La Corée du Nord poursuit la construction de son plus gros navire de guerre

Kim Jong-Un visitant le commandement du 2e corps de l'armée populaire coréenne, le 17 octobre 2024.

Kim Jong-Un visitant le commandement du 2e corps de l'armée populaire coréenne, le 17 octobre 2024. - AFP PHOTO/KCNA VIA KNS

La Corée du Nord poursuit son réarmement avec la construction de ce qui ressemble à une frégate lance-missiles. Elle serait le plus gros et le plus moderne des bâtiments de la marine nord-coréenne.

Les images satellite fournies par Maxar Technologies et Planet Labs le 6 avril et reprises par CNN révèlent que les travaux de construction du navire de guerre se poursuivent, avec l’intégration de ce qui ressemble à des tubes de lancement verticaux pour missiles, selon des analystes interrogés par la chaîne américaine. Les travaux se déroulent sur le chantier naval de Nampo, situé sur la côte ouest de la Corée du Nord, à une soixantaine de kilomètres de la capitale Pyongyang.

Les analyses menées par des chercheurs du Center for strategic and international studies (CSIS) montrent que le navire afficherait une longueur de 140 mètres environ, ce qui en ferait le plus long des bâtiments de surface construit par la Corée du Nord. A titre de comparaison, la longueur des frégates multimissions (FREMM) de la marine française mesurent 142 mètres.

De premières images issues de la chaîne de télévision nord-coréenne KCTV ont été diffusée fin 2024, montrant le président Kim Jong-un inspectant un navire en cours de construction, selon le think tank IISS (International institute of strategic studies).

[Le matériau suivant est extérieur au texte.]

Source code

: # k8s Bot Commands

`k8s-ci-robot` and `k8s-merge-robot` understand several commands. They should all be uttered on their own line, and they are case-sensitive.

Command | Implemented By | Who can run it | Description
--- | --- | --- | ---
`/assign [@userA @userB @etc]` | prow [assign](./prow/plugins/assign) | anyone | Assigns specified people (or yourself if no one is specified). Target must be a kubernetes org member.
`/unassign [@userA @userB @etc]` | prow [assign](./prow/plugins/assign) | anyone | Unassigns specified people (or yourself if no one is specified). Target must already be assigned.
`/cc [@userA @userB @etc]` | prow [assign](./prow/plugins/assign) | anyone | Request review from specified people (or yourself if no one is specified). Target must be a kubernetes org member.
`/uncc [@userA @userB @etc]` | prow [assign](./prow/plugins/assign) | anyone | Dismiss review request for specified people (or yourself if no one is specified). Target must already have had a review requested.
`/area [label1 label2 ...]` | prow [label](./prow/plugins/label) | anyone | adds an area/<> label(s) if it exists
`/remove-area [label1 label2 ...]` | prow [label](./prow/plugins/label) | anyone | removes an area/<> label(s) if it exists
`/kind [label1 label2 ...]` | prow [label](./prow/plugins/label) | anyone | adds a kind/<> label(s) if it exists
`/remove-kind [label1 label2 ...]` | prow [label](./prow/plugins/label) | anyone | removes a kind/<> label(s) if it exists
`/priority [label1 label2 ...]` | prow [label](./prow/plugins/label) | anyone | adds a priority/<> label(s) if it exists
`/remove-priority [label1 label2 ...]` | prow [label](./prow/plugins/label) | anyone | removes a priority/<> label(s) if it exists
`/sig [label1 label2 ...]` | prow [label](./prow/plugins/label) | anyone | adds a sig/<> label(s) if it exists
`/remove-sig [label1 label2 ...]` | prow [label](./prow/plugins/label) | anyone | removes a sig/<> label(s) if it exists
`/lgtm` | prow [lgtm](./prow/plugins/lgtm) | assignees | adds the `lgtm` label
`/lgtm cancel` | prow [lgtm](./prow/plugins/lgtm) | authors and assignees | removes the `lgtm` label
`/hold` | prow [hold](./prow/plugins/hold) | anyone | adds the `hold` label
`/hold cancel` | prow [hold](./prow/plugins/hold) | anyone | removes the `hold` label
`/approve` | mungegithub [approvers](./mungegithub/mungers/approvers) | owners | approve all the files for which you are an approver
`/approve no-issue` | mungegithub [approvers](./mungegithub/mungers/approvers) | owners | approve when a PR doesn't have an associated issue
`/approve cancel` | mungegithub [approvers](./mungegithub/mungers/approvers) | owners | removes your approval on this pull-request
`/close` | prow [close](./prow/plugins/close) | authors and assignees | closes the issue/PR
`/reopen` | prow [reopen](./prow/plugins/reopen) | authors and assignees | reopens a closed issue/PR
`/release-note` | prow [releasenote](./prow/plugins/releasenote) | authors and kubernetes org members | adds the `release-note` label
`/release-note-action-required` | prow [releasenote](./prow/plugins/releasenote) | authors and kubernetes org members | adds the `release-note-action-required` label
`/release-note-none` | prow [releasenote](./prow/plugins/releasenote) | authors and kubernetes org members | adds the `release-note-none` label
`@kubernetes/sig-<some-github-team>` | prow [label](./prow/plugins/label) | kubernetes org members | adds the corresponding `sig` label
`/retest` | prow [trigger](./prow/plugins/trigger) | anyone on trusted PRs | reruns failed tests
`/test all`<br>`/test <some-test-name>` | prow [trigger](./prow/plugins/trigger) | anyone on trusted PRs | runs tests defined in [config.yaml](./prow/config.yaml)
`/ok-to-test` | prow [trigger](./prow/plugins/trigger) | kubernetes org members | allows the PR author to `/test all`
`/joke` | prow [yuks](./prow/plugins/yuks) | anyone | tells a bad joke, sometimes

Quelles capacités pour quel budget?

Dans une interview de CNN réalisée en mars, Kim Byung-kee, législateur et membre de la commission du renseignement de l’assemblée nationale sud-coréenne, déclarait que "l’exploitation d’un navire de guerre de cette taille nécessite un budget important. Il faut non seulement le construire, mais il faut aussi constituer un équipage pour le faire fonctionner et cela coûte cher, y compris en équipements et en carburant".

"En outre, un seul bâtiment de guerre ne peut opérer seul. La question est donc de savoir si la Corée du Nord peut en assurer le coût?"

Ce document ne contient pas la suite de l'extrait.